You'll find that nowhere in the resume pathway does the kernel check
serial numbers or anything else of that nature. If the power session has
not been interrupted, that's sufficient proof that the device hasn't been
unplugged.
And what if the entire bus was completely powered off, which some
systems do? I know my SCSI bus is completely powered off during
hibernation, yet the kernel has no problem figuring out that the same
devices are still connected after resume, so it doesn't generate a
disconnect event.
It may work that way with SCSI disks or IDE disks, which are not
hotpluggable. But it does happen with USB disks, and it's not a bug;
it's by design.
SCSI and IDE very well can be hot pluggable. I have hot plugged
external SCSI devices numerous times, and even internal IDE drives a
time or two. Clearly if the kernel thinks you disconnected your drive
and causes data loss, when this is not true, it is a bug. If it is a
flaw by design, that is still a class of bug.

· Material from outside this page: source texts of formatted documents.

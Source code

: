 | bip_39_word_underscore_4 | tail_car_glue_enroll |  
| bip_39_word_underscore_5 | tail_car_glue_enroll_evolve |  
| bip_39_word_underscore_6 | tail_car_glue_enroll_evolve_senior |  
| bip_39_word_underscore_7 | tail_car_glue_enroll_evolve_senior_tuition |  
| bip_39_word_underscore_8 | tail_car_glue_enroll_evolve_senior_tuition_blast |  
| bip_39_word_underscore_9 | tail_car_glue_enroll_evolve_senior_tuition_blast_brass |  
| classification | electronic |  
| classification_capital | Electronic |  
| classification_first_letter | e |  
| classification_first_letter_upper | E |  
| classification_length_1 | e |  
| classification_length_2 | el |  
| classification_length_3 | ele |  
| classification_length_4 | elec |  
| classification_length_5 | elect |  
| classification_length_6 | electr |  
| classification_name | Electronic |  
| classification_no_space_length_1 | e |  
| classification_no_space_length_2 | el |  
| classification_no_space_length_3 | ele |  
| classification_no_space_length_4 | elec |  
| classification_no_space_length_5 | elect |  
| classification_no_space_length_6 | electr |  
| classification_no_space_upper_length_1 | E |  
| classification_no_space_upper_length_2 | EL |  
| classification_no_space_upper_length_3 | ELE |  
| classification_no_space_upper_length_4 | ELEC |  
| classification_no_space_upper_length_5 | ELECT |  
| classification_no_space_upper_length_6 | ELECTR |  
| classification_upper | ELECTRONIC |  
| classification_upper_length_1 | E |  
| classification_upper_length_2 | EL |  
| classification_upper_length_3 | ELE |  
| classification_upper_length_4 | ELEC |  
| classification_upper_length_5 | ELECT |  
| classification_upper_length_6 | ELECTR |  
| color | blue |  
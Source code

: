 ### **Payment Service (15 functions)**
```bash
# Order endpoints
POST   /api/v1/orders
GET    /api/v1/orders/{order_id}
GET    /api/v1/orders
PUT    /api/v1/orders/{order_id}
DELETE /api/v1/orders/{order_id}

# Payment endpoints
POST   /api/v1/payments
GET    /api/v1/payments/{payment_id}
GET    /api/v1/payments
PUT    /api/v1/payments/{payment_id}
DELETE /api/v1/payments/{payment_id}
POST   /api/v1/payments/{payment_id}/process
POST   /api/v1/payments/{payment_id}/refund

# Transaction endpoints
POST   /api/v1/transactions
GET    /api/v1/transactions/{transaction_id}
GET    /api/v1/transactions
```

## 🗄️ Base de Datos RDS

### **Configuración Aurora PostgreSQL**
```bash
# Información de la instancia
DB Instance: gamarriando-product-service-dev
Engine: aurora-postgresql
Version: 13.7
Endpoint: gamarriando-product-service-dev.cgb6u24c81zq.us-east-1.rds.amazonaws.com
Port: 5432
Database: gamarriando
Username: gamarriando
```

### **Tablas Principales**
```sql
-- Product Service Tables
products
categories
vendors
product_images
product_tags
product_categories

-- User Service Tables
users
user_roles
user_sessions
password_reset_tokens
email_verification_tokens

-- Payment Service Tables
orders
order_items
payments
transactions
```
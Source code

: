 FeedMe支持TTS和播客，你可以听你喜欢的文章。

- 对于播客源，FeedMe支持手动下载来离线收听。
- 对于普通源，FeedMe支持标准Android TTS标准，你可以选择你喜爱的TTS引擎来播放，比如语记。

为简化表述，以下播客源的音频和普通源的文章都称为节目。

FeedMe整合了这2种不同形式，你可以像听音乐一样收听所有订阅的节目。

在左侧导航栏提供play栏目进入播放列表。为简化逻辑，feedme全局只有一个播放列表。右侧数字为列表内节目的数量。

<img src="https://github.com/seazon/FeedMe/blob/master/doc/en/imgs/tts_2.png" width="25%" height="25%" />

Again, in hub.c look at hub_events(). It's a rather long routine, but at
some point you can see where it checks (portchange &
USB_PORT_STAT_C_CONNECTION). The constant stands for "Port Status Changed
Connection", meaning there has been a plug/unplug event. If the test
succeeds then connect_change is set to 1, causing
hub_port_connect_change() to be called. One of the first things that
routine does is call usb_disconnect() on the port's child device.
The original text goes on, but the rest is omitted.